Close Up

12 December 2021: Short Films Part 1 & 2

burning-mountains-that-spew-flame-samuel-delgado-helena-giron.jpg

Short Films Part 1
Journey through physical, political and spiritual landscapes in two short films exploring memory and resilience.

Burning Mountains That Spew Flame
Samuel M. Delgado & Helena Girón, 2016, 14 min

Shot on degraded 16mm film stock and hand-processed, Burning Mountains That Spew Flame journeys into the depths of one the longest volcanic tunnels in Europe to excavate an idiosyncratic history of resistance. Adopted by the resistance during the war, the underground tunnels are filmed in all their dark, craggy detail, taking on a feeling of portals between space and time.

Gulyabani
Gürcan Keltek, 2018, 34 min

Cryptic and compelling, Gürcan Keltek’s Gulyabani tells the harrowing true story of Fethiye Sessiz, a famous clairvoyant from İzmir, Turkey. Through diary entries and letters to her estranged son, Sessiz recalls her survival from the abuse and violence she suffered during her years as a captive soothsayer for a nationalist militia. Blending myth, fiction and documentary, Sessiz’s memories are interspersed with short texts from Terry Eagleton and W.G. Sebald. A montage of shots of the Anatolian desert, ancient religious sites, and objects from her life eventually erupts into an unforgettable final sequence of abstract monochromatic images.

*

Short Films Part 2
Three artist moving image films that turn to the figure of the ‘‘poet as prophet’’ and ‘‘poet as guide’’, to translate the moral chaos and violence around us. 

KG
Cynthia Madansky, 2018, 10 min

In KG, Cynthia Madansky captures the spirit of contemporary Athens, finding inspiration in the words of the Greek anarchist poet Katerina Gogou. Using performance as a guiding force, Madansky unravels the relationship between cinematic form and language, accompanied by a striking harp score ​​by contemporary harp pioneer Zeena Parkins.

Black Beauty
Grace Ndiritu, 2021, 29 min

Black Beauty, proposes a moment of pause that is at once an acknowledgement of whose voices have been historically privileged. In it, African fashion model Alexandra Cartier meets Jorge Luis Borges in a visionary hallucination presented as a talk show. What does the famous Argentine modernist writer have to say about our contemporary ecological and pandemic problems?
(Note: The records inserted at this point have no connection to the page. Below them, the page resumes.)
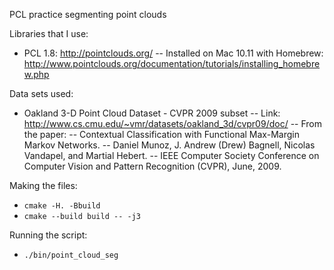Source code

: PCL practice segmenting point clouds

Libraries that I use:
* PCL 1.8: http://pointclouds.org/
-- Installed on Mac 10.11 with Homebrew: http://www.pointclouds.org/documentation/tutorials/installing_homebrew.php

Data sets used:
* Oakland 3-D Point Cloud Dataset - CVPR 2009 subset
-- Link: http://www.cs.cmu.edu/~vmr/datasets/oakland_3d/cvpr09/doc/
-- From the paper:
--      Contextual Classification with Functional Max-Margin Markov Networks. 
--      Daniel Munoz, J. Andrew (Drew) Bagnell, Nicolas Vandapel, and Martial Hebert. 
--      IEEE Computer Society Conference on Computer Vision and Pattern Recognition (CVPR), June, 2009.

Making the files:
* `cmake -H. -Bbuild`
* `cmake --build build -- -j3`

Running the script:
* `./bin/point_cloud_seg`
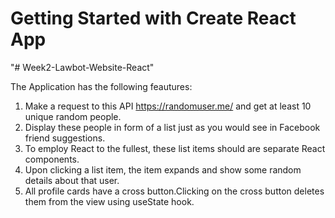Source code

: # Getting Started with Create React App

"# Week2-Lawbot-Website-React" 

The Application has the following feautures:

 1. Make a request to this API https://randomuser.me/ and get at least 10 unique random people. 
 2. Display these people in form of a list just as you would see in Facebook friend suggestions. 
 3. To employ React to the fullest, these list items should are separate React components. 
 4. Upon clicking a list item, the item expands and show some random details about that user.
 5. All profile cards have a cross button.Clicking on the cross button deletes them from the view using useState hook.
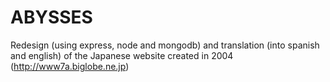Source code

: # ABYSSES
Redesign (using express, node and mongodb) and translation (into spanish and english) of the Japanese website created in 2004 (http://www7a.biglobe.ne.jp)
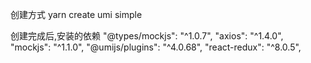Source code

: 创建方式 yarn create umi simple

创建完成后,安装的依赖
"@types/mockjs": "^1.0.7",
"axios": "^1.4.0",
"mockjs": "^1.1.0",
"@umijs/plugins": "^4.0.68",
"react-redux": "^8.0.5",
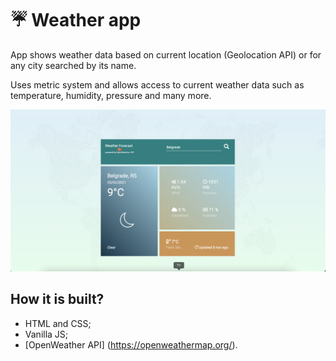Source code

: # ☔️ Weather app

App shows weather data based on current location (Geolocation API) or for any city searched by its name.

Uses metric system and allows access to current weather data such as temperature, humidity, pressure and many more.

<div align="center" markdown="1">

<img src="./weather-belgrade.png" alt="belgrade-weather-app">

</div>

## How it is built?

- HTML and CSS;
- Vanilla JS;
- [OpenWeather API] (https://openweathermap.org/).

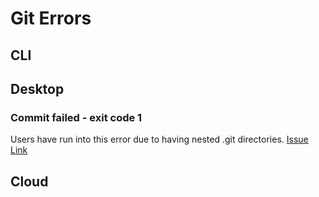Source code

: # Git Errors

## CLI

## Desktop

### Commit failed - exit code 1

Users have run into this error due to having nested .git directories.
[Issue Link](https://github.com/desktop/desktop/issues/4432)

## Cloud
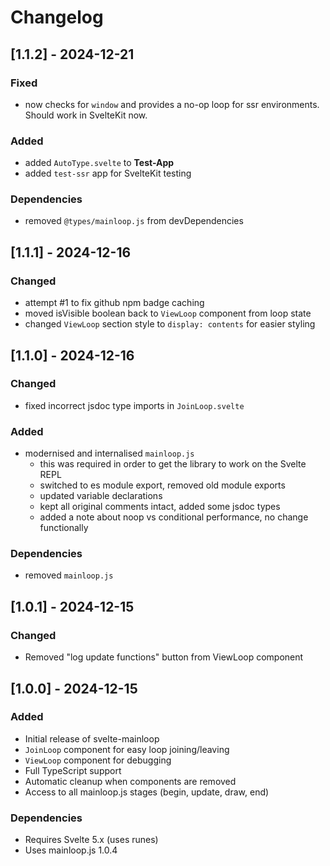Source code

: # Changelog

## [1.1.2] - 2024-12-21

### Fixed
  - now checks for `window` and provides a no-op loop for ssr environments. Should work in SvelteKit now.

### Added
  - added `AutoType.svelte` to **Test-App**
  - added `test-ssr` app for SvelteKit testing

### Dependencies
  - removed `@types/mainloop.js` from devDependencies

## [1.1.1] - 2024-12-16

### Changed
  - attempt #1 to fix github npm badge caching
  - moved isVisible boolean back to `ViewLoop` component from loop state
  - changed `ViewLoop` section style to `display: contents` for easier styling

## [1.1.0] - 2024-12-16

### Changed
- fixed incorrect jsdoc type imports in `JoinLoop.svelte`

### Added
- modernised and internalised `mainloop.js`
  - this was required in order to get the library to work on the Svelte REPL
  - switched to es module export, removed old module exports
  - updated variable declarations
  - kept all original comments intact, added some jsdoc types
  - added a note about noop vs conditional performance, no change functionally

### Dependencies
- removed `mainloop.js`

## [1.0.1] - 2024-12-15

### Changed
- Removed "log update functions" button from ViewLoop component

## [1.0.0] - 2024-12-15

### Added
- Initial release of svelte-mainloop
- `JoinLoop` component for easy loop joining/leaving
- `ViewLoop` component for debugging
- Full TypeScript support
- Automatic cleanup when components are removed
- Access to all mainloop.js stages (begin, update, draw, end)

### Dependencies
- Requires Svelte 5.x (uses runes)
- Uses mainloop.js 1.0.4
I Hope I’m Loud When I’m Dead
Beatrice Gibson, 2019, 21 min

In I Hope I’m Loud When I’m Dead, Beatrice Gibson ponders the future of a world in flux by writing a letter to her daughter, accented by the readings of poets CA Conrad and Eileen Myles. Gibson’s urgent snapshot of social calamities doubles as a document of practical resistance and a message of love in turbulent times.


Curated by Emily Wright as part of the Film Studies, Programming and Curation MA at the National Film and Television School (NFTS).